2. Severely impaired patients with obstructive lung disease, such as emphysema, who suffer from reduction in blood oxygenation, respiratory acidosis and/or cor pulmonale, cannot use supplemental oxygen with safety and should be restricted from this means of air travel.
3. Patients with dynamic and changing respiratory functions, such as those with pneumonia or acute asthma, would do best to postpone all travel including use of SST's.
4. Most cardiac patients will have little difficulty traveling on the SST because of the 6,000 feet maximum cabin altitude that is anticipated.
5. Cardiac patients with recent myocardial infarctions, status angina pectoris, or any degree of heart failure also are not candidates for travel of this type.

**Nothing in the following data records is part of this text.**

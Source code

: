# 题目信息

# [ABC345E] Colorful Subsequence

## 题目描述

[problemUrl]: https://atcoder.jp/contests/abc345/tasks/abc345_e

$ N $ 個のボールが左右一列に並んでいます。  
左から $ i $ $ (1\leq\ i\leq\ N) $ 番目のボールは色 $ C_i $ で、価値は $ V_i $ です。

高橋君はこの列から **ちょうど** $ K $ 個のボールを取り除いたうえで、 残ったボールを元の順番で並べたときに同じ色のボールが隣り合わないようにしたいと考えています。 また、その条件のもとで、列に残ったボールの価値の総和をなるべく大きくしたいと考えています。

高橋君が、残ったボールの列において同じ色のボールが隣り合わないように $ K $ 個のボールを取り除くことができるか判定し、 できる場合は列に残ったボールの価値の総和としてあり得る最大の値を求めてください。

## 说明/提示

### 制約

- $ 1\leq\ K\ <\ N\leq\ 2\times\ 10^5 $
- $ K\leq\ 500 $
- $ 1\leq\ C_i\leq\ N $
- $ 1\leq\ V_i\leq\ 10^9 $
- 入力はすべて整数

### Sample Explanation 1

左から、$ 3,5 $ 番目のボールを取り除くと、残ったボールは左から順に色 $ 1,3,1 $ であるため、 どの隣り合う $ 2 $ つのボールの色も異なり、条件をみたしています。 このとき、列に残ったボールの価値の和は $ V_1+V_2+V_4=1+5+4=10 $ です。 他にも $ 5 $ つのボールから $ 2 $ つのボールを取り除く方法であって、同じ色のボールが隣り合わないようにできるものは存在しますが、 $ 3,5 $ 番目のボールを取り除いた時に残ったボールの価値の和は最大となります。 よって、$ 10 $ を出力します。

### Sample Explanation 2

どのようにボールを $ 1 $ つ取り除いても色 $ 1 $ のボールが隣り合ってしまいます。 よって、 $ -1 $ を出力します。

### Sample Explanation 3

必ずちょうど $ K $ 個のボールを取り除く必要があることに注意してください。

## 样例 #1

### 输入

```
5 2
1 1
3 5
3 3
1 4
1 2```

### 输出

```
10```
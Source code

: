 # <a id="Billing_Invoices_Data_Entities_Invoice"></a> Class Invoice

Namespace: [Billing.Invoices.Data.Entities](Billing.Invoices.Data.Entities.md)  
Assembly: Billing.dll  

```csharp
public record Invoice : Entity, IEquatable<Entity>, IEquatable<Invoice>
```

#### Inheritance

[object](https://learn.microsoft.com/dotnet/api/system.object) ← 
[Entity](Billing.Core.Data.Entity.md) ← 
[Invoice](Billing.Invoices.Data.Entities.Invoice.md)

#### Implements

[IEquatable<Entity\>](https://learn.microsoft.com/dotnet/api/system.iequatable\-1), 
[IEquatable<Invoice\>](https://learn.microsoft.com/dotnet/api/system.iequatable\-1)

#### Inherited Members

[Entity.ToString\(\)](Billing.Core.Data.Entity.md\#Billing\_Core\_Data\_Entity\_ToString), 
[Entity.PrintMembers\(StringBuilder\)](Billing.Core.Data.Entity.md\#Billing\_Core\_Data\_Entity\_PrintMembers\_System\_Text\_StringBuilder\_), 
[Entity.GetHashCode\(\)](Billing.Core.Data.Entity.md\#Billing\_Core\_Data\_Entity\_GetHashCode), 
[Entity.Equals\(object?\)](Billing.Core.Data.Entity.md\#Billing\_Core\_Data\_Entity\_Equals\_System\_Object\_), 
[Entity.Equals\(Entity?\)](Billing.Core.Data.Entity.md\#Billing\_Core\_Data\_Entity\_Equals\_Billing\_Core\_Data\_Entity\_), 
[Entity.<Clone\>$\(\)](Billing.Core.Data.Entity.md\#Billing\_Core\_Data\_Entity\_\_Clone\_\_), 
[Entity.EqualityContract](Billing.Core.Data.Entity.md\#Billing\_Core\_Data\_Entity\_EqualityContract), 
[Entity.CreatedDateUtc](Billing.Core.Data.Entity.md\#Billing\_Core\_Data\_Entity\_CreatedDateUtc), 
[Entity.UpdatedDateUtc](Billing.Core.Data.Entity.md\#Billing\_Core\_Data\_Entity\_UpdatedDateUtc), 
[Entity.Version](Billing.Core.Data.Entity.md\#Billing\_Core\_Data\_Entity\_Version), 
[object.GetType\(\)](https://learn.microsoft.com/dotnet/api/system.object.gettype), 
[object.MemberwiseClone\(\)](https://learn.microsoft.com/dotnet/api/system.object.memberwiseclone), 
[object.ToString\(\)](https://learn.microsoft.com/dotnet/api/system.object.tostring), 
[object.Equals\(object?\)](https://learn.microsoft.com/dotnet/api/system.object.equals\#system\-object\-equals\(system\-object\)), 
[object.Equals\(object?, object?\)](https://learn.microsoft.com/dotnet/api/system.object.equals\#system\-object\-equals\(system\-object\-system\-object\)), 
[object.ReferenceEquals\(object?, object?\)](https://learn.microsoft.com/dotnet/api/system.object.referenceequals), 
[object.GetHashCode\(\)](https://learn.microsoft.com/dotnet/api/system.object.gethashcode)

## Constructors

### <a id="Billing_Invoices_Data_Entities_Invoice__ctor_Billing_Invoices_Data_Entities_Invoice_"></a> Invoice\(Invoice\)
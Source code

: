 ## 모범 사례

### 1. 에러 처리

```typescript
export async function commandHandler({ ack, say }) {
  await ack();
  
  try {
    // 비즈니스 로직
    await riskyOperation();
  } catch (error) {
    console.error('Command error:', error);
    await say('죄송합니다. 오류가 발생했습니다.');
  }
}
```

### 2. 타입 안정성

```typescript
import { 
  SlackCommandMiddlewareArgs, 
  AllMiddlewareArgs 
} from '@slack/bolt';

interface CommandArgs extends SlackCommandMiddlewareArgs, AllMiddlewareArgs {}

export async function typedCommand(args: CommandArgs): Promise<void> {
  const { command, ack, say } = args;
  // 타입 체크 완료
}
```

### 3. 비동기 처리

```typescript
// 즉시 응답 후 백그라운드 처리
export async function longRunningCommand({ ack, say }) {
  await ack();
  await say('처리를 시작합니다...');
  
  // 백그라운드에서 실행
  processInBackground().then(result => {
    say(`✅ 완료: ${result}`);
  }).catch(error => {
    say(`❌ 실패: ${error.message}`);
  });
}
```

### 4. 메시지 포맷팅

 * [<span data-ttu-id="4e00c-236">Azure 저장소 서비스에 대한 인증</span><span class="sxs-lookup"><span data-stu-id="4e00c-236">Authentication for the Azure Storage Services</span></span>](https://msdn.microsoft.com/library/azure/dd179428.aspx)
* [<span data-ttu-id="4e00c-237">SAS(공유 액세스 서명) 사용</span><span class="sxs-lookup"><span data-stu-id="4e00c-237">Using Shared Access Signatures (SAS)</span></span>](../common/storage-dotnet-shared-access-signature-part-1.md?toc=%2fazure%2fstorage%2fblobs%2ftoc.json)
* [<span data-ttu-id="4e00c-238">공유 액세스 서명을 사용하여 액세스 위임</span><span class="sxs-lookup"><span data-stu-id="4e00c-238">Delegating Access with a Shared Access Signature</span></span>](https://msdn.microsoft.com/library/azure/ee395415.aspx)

6. Whereas the flight pattern of these transports probably will require longer "seat belt time" (during which there will be less attendance from the cabin crew) and will have less availability for emergency landing facilities for hospitalization, the flights will be shorter, smoother and, in general, less exhausting to the ambulatory patient.
7. The possible passage over many time zones probably will require the patient to adjust his metabolic (circadian) cycle at his destination and produce some requirement for aid in readjusting his sleeping cycle.
8. In general, therefore, very little readjustment in the physician's approach to the travel of the ambulatory patient is expected with the advent of the SST.